[Opening Given data section]
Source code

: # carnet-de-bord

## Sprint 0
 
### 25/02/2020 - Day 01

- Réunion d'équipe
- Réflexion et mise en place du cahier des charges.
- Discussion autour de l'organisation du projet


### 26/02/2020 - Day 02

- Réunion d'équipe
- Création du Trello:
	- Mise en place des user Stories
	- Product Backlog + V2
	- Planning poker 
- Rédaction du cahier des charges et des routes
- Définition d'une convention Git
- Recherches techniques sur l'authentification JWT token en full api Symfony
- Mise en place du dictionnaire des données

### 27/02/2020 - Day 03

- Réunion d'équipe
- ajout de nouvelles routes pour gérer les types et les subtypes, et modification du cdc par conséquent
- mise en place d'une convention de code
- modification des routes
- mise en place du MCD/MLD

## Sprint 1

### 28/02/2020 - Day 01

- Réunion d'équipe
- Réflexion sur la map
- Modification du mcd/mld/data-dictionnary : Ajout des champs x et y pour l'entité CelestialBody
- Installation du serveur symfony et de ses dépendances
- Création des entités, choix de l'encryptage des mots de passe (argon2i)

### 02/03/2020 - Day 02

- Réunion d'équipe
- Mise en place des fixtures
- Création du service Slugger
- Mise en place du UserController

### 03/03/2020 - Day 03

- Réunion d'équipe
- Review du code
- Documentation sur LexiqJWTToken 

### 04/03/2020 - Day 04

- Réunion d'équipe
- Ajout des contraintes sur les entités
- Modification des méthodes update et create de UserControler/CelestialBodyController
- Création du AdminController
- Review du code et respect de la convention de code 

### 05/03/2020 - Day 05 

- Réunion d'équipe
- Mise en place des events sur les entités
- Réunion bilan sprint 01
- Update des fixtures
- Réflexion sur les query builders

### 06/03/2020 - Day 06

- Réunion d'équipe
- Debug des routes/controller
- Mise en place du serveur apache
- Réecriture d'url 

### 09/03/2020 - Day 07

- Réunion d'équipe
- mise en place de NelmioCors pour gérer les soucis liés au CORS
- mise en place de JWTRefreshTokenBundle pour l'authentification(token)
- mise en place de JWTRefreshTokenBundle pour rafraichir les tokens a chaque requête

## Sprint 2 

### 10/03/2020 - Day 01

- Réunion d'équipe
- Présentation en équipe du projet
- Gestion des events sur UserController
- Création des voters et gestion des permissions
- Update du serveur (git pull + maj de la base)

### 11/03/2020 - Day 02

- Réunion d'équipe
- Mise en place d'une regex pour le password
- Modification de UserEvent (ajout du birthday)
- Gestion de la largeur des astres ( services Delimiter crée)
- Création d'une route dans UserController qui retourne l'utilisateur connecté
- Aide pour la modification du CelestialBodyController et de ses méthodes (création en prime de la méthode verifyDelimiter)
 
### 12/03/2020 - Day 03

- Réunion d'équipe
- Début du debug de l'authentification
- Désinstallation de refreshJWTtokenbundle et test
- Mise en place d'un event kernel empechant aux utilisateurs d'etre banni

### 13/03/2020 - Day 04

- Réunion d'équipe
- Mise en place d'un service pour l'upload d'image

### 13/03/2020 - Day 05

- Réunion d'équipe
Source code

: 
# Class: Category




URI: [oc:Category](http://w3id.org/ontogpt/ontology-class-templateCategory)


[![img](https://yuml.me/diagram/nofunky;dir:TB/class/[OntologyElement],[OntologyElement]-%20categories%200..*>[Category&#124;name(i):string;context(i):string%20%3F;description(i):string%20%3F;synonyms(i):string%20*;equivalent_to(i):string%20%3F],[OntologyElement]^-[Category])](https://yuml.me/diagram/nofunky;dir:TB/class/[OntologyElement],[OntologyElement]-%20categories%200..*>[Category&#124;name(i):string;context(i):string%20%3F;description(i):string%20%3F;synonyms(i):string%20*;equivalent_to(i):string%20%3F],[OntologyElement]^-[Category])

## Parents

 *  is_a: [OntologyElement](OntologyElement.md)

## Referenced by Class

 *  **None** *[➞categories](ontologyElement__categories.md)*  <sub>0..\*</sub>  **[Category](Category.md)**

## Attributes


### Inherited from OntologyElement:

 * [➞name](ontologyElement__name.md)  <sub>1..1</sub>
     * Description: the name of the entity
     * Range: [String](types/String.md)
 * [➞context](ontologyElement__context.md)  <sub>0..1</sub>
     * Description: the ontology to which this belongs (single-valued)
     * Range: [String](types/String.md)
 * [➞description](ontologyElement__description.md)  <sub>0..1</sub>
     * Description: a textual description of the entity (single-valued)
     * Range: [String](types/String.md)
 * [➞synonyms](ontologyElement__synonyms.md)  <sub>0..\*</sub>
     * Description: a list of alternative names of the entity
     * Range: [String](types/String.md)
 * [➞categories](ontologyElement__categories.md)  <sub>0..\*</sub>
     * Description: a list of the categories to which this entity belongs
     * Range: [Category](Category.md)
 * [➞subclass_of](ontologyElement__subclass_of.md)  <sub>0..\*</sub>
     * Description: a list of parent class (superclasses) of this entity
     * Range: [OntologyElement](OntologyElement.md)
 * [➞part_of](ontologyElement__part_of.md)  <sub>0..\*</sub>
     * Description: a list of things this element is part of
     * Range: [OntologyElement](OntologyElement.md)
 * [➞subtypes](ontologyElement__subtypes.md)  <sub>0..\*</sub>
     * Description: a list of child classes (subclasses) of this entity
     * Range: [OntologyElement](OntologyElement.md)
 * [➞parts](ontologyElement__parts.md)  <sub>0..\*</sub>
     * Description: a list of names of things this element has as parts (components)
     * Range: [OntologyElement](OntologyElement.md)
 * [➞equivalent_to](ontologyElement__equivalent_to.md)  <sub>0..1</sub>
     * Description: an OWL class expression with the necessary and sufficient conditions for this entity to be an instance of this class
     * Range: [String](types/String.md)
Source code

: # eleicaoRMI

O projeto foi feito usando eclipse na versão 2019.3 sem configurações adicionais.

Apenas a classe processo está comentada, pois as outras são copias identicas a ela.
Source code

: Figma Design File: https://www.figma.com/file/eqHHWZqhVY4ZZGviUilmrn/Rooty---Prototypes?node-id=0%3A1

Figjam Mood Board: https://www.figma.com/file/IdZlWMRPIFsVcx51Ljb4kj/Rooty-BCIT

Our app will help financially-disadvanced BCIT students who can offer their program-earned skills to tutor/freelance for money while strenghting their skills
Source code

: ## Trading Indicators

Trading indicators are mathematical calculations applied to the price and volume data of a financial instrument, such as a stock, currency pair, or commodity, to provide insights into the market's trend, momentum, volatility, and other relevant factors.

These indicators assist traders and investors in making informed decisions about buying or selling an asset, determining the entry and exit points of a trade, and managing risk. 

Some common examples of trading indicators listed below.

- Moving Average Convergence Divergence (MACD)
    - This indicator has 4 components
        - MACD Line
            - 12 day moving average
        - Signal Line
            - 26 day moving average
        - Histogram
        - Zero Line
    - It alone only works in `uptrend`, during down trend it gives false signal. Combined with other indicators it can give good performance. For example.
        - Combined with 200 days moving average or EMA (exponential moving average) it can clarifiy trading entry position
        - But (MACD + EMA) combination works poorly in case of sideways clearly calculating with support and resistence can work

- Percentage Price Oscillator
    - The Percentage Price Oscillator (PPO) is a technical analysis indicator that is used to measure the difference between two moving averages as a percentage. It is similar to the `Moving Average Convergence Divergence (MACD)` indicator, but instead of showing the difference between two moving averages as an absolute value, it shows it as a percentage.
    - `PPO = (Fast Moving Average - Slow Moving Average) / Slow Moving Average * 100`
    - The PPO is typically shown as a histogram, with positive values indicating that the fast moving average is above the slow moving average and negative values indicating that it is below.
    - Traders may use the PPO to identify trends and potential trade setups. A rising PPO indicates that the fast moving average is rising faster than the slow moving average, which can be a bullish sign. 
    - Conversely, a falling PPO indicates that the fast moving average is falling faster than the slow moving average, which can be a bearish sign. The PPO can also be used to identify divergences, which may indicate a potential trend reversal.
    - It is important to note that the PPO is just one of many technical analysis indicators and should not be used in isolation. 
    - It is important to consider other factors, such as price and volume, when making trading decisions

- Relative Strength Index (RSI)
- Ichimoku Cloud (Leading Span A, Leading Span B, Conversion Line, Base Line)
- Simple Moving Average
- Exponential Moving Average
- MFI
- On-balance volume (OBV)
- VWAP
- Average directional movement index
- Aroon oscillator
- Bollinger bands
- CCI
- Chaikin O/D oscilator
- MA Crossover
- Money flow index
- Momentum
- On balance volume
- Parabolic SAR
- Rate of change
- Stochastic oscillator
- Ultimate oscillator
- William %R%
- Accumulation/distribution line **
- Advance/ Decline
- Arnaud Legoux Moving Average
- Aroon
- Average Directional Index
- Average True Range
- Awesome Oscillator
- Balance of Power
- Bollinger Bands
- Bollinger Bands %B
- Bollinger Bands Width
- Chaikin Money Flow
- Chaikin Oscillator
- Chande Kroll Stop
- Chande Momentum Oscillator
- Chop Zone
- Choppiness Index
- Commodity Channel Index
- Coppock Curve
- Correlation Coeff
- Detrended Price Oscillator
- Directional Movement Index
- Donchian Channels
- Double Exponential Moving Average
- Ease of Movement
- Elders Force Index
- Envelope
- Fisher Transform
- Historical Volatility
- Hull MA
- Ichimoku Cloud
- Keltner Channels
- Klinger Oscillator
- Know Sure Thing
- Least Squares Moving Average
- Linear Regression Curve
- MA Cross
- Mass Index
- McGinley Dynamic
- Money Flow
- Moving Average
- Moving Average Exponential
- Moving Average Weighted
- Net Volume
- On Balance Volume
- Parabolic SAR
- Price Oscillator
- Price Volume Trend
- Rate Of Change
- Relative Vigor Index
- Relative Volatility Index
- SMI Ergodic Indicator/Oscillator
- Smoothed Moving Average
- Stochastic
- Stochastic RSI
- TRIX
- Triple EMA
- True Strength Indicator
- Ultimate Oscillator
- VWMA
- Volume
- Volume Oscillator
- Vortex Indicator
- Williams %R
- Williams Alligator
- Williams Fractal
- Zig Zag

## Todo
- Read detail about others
[Closing Given data section]
#### [Exercise]
Going down the listing above, begin printing at the line with "- It alone only" and finish with the line with "- Traders may", exactly as they appear.

#### [Finished exercise]
    - It alone only works in `uptrend`, during down trend it gives false signal. Combined with other indicators it can give good performance. For example.
        - Combined with 200 days moving average or EMA (exponential moving average) it can clarifiy trading entry position
        - But (MACD + EMA) combination works poorly in case of sideways clearly calculating with support and resistence can work

- Percentage Price Oscillator
    - The Percentage Price Oscillator (PPO) is a technical analysis indicator that is used to measure the difference between two moving averages as a percentage. It is similar to the `Moving Average Convergence Divergence (MACD)` indicator, but instead of showing the difference between two moving averages as an absolute value, it shows it as a percentage.
    - `PPO = (Fast Moving Average - Slow Moving Average) / Slow Moving Average * 100`
    - The PPO is typically shown as a histogram, with positive values indicating that the fast moving average is above the slow moving average and negative values indicating that it is below.
    - Traders may use the PPO to identify trends and potential trade setups. A rising PPO indicates that the fast moving average is rising faster than the slow moving average, which can be a bullish sign. 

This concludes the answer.